== DATA PROVIDED ==

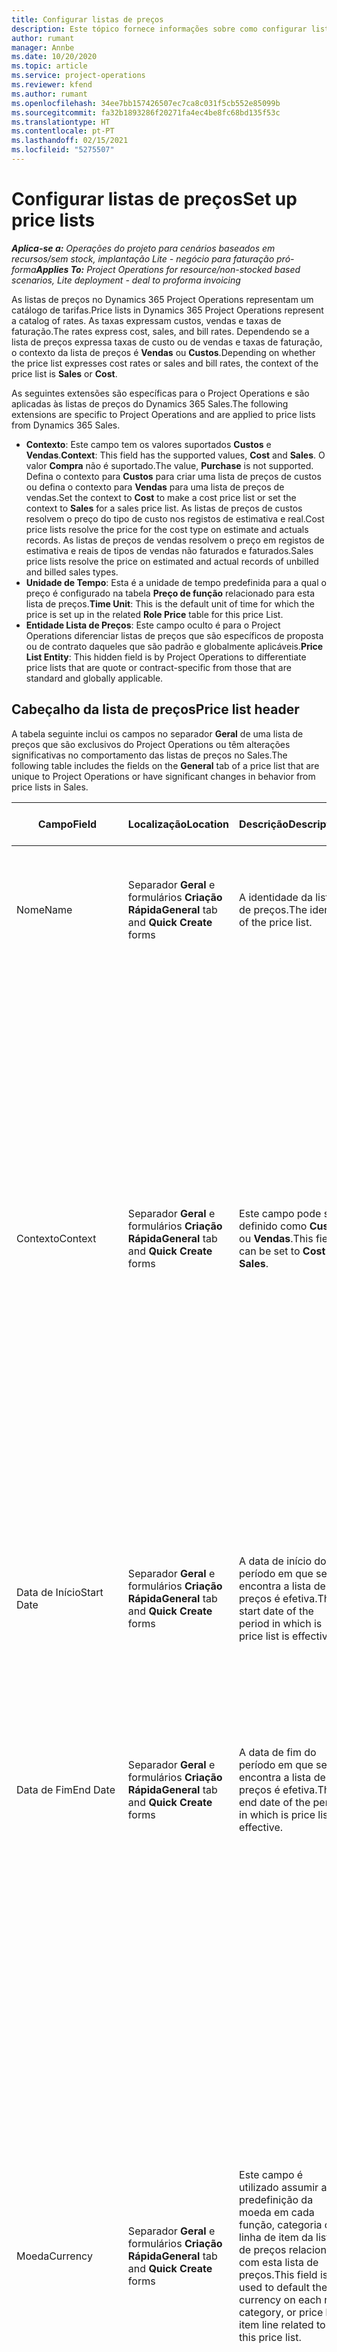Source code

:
 ```yaml
---
title: Configurar listas de preços
description: Este tópico fornece informações sobre como configurar listas de preços de custos e vendas.
author: rumant
manager: Annbe
ms.date: 10/20/2020
ms.topic: article
ms.service: project-operations
ms.reviewer: kfend
ms.author: rumant
ms.openlocfilehash: 34ee7bb157426507ec7ca8c031f5cb552e85099b
ms.sourcegitcommit: fa32b1893286f20271fa4ec4be8fc68bd135f53c
ms.translationtype: HT
ms.contentlocale: pt-PT
ms.lasthandoff: 02/15/2021
ms.locfileid: "5275507"
---
```

# <a name="set-up-price-lists"></a><span data-ttu-id="cbd9e-103">Configurar listas de preços</span><span class="sxs-lookup"><span data-stu-id="cbd9e-103">Set up price lists</span></span>

<span data-ttu-id="cbd9e-104">_**Aplica-se a:** Operações do projeto para cenários baseados em recursos/sem stock, implantação Lite - negócio para faturação pró-forma_</span><span class="sxs-lookup"><span data-stu-id="cbd9e-104">_**Applies To:** Project Operations for resource/non-stocked based scenarios, Lite deployment - deal to proforma invoicing_</span></span>

<span data-ttu-id="cbd9e-105">As listas de preços no Dynamics 365 Project Operations representam um catálogo de tarifas.</span><span class="sxs-lookup"><span data-stu-id="cbd9e-105">Price lists in Dynamics 365 Project Operations represent a catalog of rates.</span></span> <span data-ttu-id="cbd9e-106">As taxas expressam custos, vendas e taxas de faturação.</span><span class="sxs-lookup"><span data-stu-id="cbd9e-106">The rates express cost, sales, and bill rates.</span></span> <span data-ttu-id="cbd9e-107">Dependendo se a lista de preços expressa taxas de custo ou de vendas e taxas de faturação, o contexto da lista de preços é **Vendas** ou **Custos**.</span><span class="sxs-lookup"><span data-stu-id="cbd9e-107">Depending on whether the price list expresses cost rates or sales and bill rates, the context of the price list is **Sales** or **Cost**.</span></span>

<span data-ttu-id="cbd9e-108">As seguintes extensões são específicas para o Project Operations e são aplicadas às listas de preços do Dynamics 365 Sales.</span><span class="sxs-lookup"><span data-stu-id="cbd9e-108">The following extensions are specific to Project Operations and are applied to price lists from Dynamics 365 Sales.</span></span>

- <span data-ttu-id="cbd9e-109">**Contexto**: Este campo tem os valores suportados **Custos** e **Vendas**.</span><span class="sxs-lookup"><span data-stu-id="cbd9e-109">**Context**: This field has the supported values, **Cost** and **Sales**.</span></span> <span data-ttu-id="cbd9e-110">O valor **Compra** não é suportado.</span><span class="sxs-lookup"><span data-stu-id="cbd9e-110">The value, **Purchase** is not supported.</span></span> <span data-ttu-id="cbd9e-111">Defina o contexto para **Custos** para criar uma lista de preços de custos ou defina o contexto para **Vendas** para uma lista de preços de vendas.</span><span class="sxs-lookup"><span data-stu-id="cbd9e-111">Set the context to **Cost** to make a cost price list or set the context to **Sales** for a sales price list.</span></span> <span data-ttu-id="cbd9e-112">As listas de preços de custos resolvem o preço do tipo de custo nos registos de estimativa e real.</span><span class="sxs-lookup"><span data-stu-id="cbd9e-112">Cost price lists resolve the price for the cost type on estimate and actuals records.</span></span> <span data-ttu-id="cbd9e-113">As listas de preços de vendas resolvem o preço em registos de estimativa e reais de tipos de vendas não faturados e faturados.</span><span class="sxs-lookup"><span data-stu-id="cbd9e-113">Sales price lists resolve the price on estimated and actual records of unbilled and billed sales types.</span></span>
- <span data-ttu-id="cbd9e-114">**Unidade de Tempo**: Esta é a unidade de tempo predefinida para a qual o preço é configurado na tabela **Preço de função** relacionado para esta lista de preços.</span><span class="sxs-lookup"><span data-stu-id="cbd9e-114">**Time Unit**: This is the default unit of time for which the price is set up in the related **Role Price** table for this price List.</span></span>
- <span data-ttu-id="cbd9e-115">**Entidade Lista de Preços**: Este campo oculto é para o Project Operations diferenciar listas de preços que são específicos de proposta ou de contrato daqueles que são padrão e globalmente aplicáveis.</span><span class="sxs-lookup"><span data-stu-id="cbd9e-115">**Price List Entity**: This  hidden field is by Project Operations to differentiate price lists that are quote or contract-specific from those that are standard and globally applicable.</span></span>

## <a name="price-list-header"></a><span data-ttu-id="cbd9e-116">Cabeçalho da lista de preços</span><span class="sxs-lookup"><span data-stu-id="cbd9e-116">Price list header</span></span>

<span data-ttu-id="cbd9e-117">A tabela seguinte inclui os campos no separador **Geral** de uma lista de preços que são exclusivos do Project Operations ou têm alterações significativas no comportamento das listas de preços no Sales.</span><span class="sxs-lookup"><span data-stu-id="cbd9e-117">The following table includes the fields on the **General** tab of a price list that are unique to Project Operations or have significant changes in behavior from price lists in Sales.</span></span>

| <span data-ttu-id="cbd9e-118">Campo</span><span class="sxs-lookup"><span data-stu-id="cbd9e-118">Field</span></span> | <span data-ttu-id="cbd9e-119">Localização</span><span class="sxs-lookup"><span data-stu-id="cbd9e-119">Location</span></span> | <span data-ttu-id="cbd9e-120">Descrição</span><span class="sxs-lookup"><span data-stu-id="cbd9e-120">Description</span></span> | <span data-ttu-id="cbd9e-121">Impacto a jusante</span><span class="sxs-lookup"><span data-stu-id="cbd9e-121">Downstream impact</span></span> |
| --- | --- | --- | --- |
| <span data-ttu-id="cbd9e-122">Nome</span><span class="sxs-lookup"><span data-stu-id="cbd9e-122">Name</span></span> | <span data-ttu-id="cbd9e-123">Separador **Geral** e formulários **Criação Rápida**</span><span class="sxs-lookup"><span data-stu-id="cbd9e-123">**General** tab and **Quick Create** forms</span></span> | <span data-ttu-id="cbd9e-124">A identidade da lista de preços.</span><span class="sxs-lookup"><span data-stu-id="cbd9e-124">The identity of the price list.</span></span> | <span data-ttu-id="cbd9e-125">A lista de preços é mostrada com este valor em todas as páginas da lista e opções pendente.</span><span class="sxs-lookup"><span data-stu-id="cbd9e-125">The price list is shown with this value on all list pages and drop-down options.</span></span>|
| <span data-ttu-id="cbd9e-126">Contexto</span><span class="sxs-lookup"><span data-stu-id="cbd9e-126">Context</span></span> | <span data-ttu-id="cbd9e-127">Separador **Geral** e formulários **Criação Rápida**</span><span class="sxs-lookup"><span data-stu-id="cbd9e-127">**General** tab and **Quick Create** forms</span></span> | <span data-ttu-id="cbd9e-128">Este campo pode ser definido como **Custos** ou **Vendas**.</span><span class="sxs-lookup"><span data-stu-id="cbd9e-128">This field can be set to **Cost** or **Sales**.</span></span> | <span data-ttu-id="cbd9e-129">Uma lista de preços definida para **Custos** é usada para pesquisar o preço para estimativas de custos e custos reais.</span><span class="sxs-lookup"><span data-stu-id="cbd9e-129">A price list set to **Cost** is used to look up the price for cost estimates and cost actuals.</span></span> <span data-ttu-id="cbd9e-130">Uma lista de preços definida para **Vendas** é usada para pesquisar o preço para estimativas de vendas e vendas reais.</span><span class="sxs-lookup"><span data-stu-id="cbd9e-130">A price list set to **Sales** is used to look up the price for sales estimates and sales actuals.</span></span> <span data-ttu-id="cbd9e-131">Apenas as listas de preços que têm o contexto definido para **Vendas** podem ser anexadas às listas de preços do projeto para clientes, propostas de projeto e contratos de projeto.</span><span class="sxs-lookup"><span data-stu-id="cbd9e-131">Only price lists that have the context set to **Sales** can be attached to project price lists for customers, project quotes, and project contracts.</span></span> |
| <span data-ttu-id="cbd9e-132">Data de Início</span><span class="sxs-lookup"><span data-stu-id="cbd9e-132">Start Date</span></span> | <span data-ttu-id="cbd9e-133">Separador **Geral** e formulários **Criação Rápida**</span><span class="sxs-lookup"><span data-stu-id="cbd9e-133">**General** tab and **Quick Create** forms</span></span> | <span data-ttu-id="cbd9e-134">A data de início do período em que se encontra a lista de preços é efetiva.</span><span class="sxs-lookup"><span data-stu-id="cbd9e-134">The start date of the period in which is price list is effective.</span></span> | <span data-ttu-id="cbd9e-135">Com o campo **Data de Fim**, este campo é utilizado para determinar qual a lista de preços aplicável a uma determinada estimativa ou linha real.</span><span class="sxs-lookup"><span data-stu-id="cbd9e-135">With the **End Date** field, this field is used to determine which price list is applicable for a certain estimate or actual line.</span></span> |
| <span data-ttu-id="cbd9e-136">Data de Fim</span><span class="sxs-lookup"><span data-stu-id="cbd9e-136">End Date</span></span> | <span data-ttu-id="cbd9e-137">Separador **Geral** e formulários **Criação Rápida**</span><span class="sxs-lookup"><span data-stu-id="cbd9e-137">**General** tab and **Quick Create** forms</span></span> | <span data-ttu-id="cbd9e-138">A data de fim do período em que se encontra a lista de preços é efetiva.</span><span class="sxs-lookup"><span data-stu-id="cbd9e-138">The end date of the period in which is price list is effective.</span></span> | <span data-ttu-id="cbd9e-139">Com o campo **Data de Início**, este campo é utilizado para determinar qual a lista de preços aplicável a uma determinada estimativa ou linha real.</span><span class="sxs-lookup"><span data-stu-id="cbd9e-139">With the **Start Date** field, this field is used to determine which price list is applicable for a certain estimate or actual line.</span></span> |
| <span data-ttu-id="cbd9e-140">Moeda</span><span class="sxs-lookup"><span data-stu-id="cbd9e-140">Currency</span></span> | <span data-ttu-id="cbd9e-141">Separador **Geral** e formulários **Criação Rápida**</span><span class="sxs-lookup"><span data-stu-id="cbd9e-141">**General** tab and **Quick Create** forms</span></span> | <span data-ttu-id="cbd9e-142">Este campo é utilizado assumir a predefinição da moeda em cada função, categoria ou linha de item da lista de preços relacionada com esta lista de preços.</span><span class="sxs-lookup"><span data-stu-id="cbd9e-142">This field is used to default the currency on each role, category, or price list item line related to this price list.</span></span> | <span data-ttu-id="cbd9e-143">Nas listas de preços **Vendas**, as funções, categorias ou linhas de item da lista de preços não podem ser criadas em nenhuma moeda que não seja esta moeda.</span><span class="sxs-lookup"><span data-stu-id="cbd9e-143">On **Sales** price lists, roles, categories, or price list item lines can't be created in any currency other than this currency.</span></span> <span data-ttu-id="cbd9e-144">Nas listas de preços **Custos**, pode criar uma linha de preço de função em qualquer moeda.</span><span class="sxs-lookup"><span data-stu-id="cbd9e-144">On **Cost** price lists, you can create a role price line in any currency.</span></span> <span data-ttu-id="cbd9e-145">A moeda aqui definida é usada como uma predefinição.</span><span class="sxs-lookup"><span data-stu-id="cbd9e-145">The currency defined here is used as a default.</span></span> <span data-ttu-id="cbd9e-146">A configuração do utilizador que está relacionada com os preços de função pode sobrepor-se a este valor para ativar a configuração da taxa de custo da mão de obra em qualquer moeda.</span><span class="sxs-lookup"><span data-stu-id="cbd9e-146">The user setup that is related role prices can override this value to enable labor cost rate setup in any currency.</span></span> <span data-ttu-id="cbd9e-147">As taxas de custos de categoria e os custos de item de lista de preços só podem ser definidos na moeda definida aqui.</span><span class="sxs-lookup"><span data-stu-id="cbd9e-147">Category cost rates and price list item costs can be set up only in the currency defined here.</span></span> |
| <span data-ttu-id="cbd9e-148">Unidade de Tempo</span><span class="sxs-lookup"><span data-stu-id="cbd9e-148">Time Unit</span></span> | <span data-ttu-id="cbd9e-149">Separador **Geral** e formulários **Criação Rápida**</span><span class="sxs-lookup"><span data-stu-id="cbd9e-149">**General** tab and **Quick Create** forms</span></span> | <span data-ttu-id="cbd9e-150">Este campo é utilizado assumir a predefinição da unidade de tempo em cada linha de função relacionada com esta lista de preços.</span><span class="sxs-lookup"><span data-stu-id="cbd9e-150">This field is used to default the time unit on each role line related to this price list.</span></span> | <span data-ttu-id="cbd9e-151">Este valor de campo é utilizado apenas na configuração do preço da função relacionada.</span><span class="sxs-lookup"><span data-stu-id="cbd9e-151">This field value is only used on related role price setup.</span></span> <span data-ttu-id="cbd9e-152">Nas listas de preços **Custos** e **Vendas**, pode criar uma linha de preço de função em qualquer unidade de tempo.</span><span class="sxs-lookup"><span data-stu-id="cbd9e-152">On **Cost** and **Sales** price lists, you can create a role price line in any unit of time.</span></span> <span data-ttu-id="cbd9e-153">A unidade de tempo aqui definida é usada como uma predefinição.</span><span class="sxs-lookup"><span data-stu-id="cbd9e-153">The time unit defined here is used as a default.</span></span> <span data-ttu-id="cbd9e-154">A configuração do utilizador que está relacionada com os preços de função pode sobrepor-se a este valor para ativar a configuração da taxa de custo e faturação da mão de obra em qualquer unidade de tempo.</span><span class="sxs-lookup"><span data-stu-id="cbd9e-154">The user setup related role prices can override this value to enable labor cost and bill rate setup in any unit of time.</span></span> |
| <span data-ttu-id="cbd9e-155">Descrição</span><span class="sxs-lookup"><span data-stu-id="cbd9e-155">Description</span></span> | <span data-ttu-id="cbd9e-156">Separador **Geral** e formulários **Criação Rápida**</span><span class="sxs-lookup"><span data-stu-id="cbd9e-156">**General** tab and **Quick Create** forms</span></span> | <span data-ttu-id="cbd9e-157">Este campo de texto permite-lhe fornecer uma descrição de várias linhas da lista de preços.</span><span class="sxs-lookup"><span data-stu-id="cbd9e-157">This text field allows you to provide a multi-line description of the price list.</span></span> | <span data-ttu-id="cbd9e-158">Este campo é mostrado nas vistas **Associadas** na lista de preços em várias entidades que têm listas de preços relacionadas.</span><span class="sxs-lookup"><span data-stu-id="cbd9e-158">This field is shown in the **Associated** views on the price list in various entities that have related price lists.</span></span> |


[!INCLUDE[footer-include](../includes/footer-banner.md)]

===

WHAT TO WORK ON:
Set down word for word the lines from the first entry through the line with "to proforma invoicing_</span></span>", both included, omitting pictures.

WRITTEN RESPONSE:
Source code

:
 ```yaml
---
title: Configurar listas de preços
description: Este tópico fornece informações sobre como configurar listas de preços de custos e vendas.
author: rumant
manager: Annbe
ms.date: 10/20/2020
ms.topic: article
ms.service: project-operations
ms.reviewer: kfend
ms.author: rumant
ms.openlocfilehash: 34ee7bb157426507ec7ca8c031f5cb552e85099b
ms.sourcegitcommit: fa32b1893286f20271fa4ec4be8fc68bd135f53c
ms.translationtype: HT
ms.contentlocale: pt-PT
ms.lasthandoff: 02/15/2021
ms.locfileid: "5275507"
---
```

# <a name="set-up-price-lists"></a><span data-ttu-id="cbd9e-103">Configurar listas de preços</span><span class="sxs-lookup"><span data-stu-id="cbd9e-103">Set up price lists</span></span>

<span data-ttu-id="cbd9e-104">_**Aplica-se a:** Operações do projeto para cenários baseados em recursos/sem stock, implantação Lite - negócio para faturação pró-forma_</span><span class="sxs-lookup"><span data-stu-id="cbd9e-104">_**Applies To:** Project Operations for resource/non-stocked based scenarios, Lite deployment - deal to proforma invoicing_</span></span>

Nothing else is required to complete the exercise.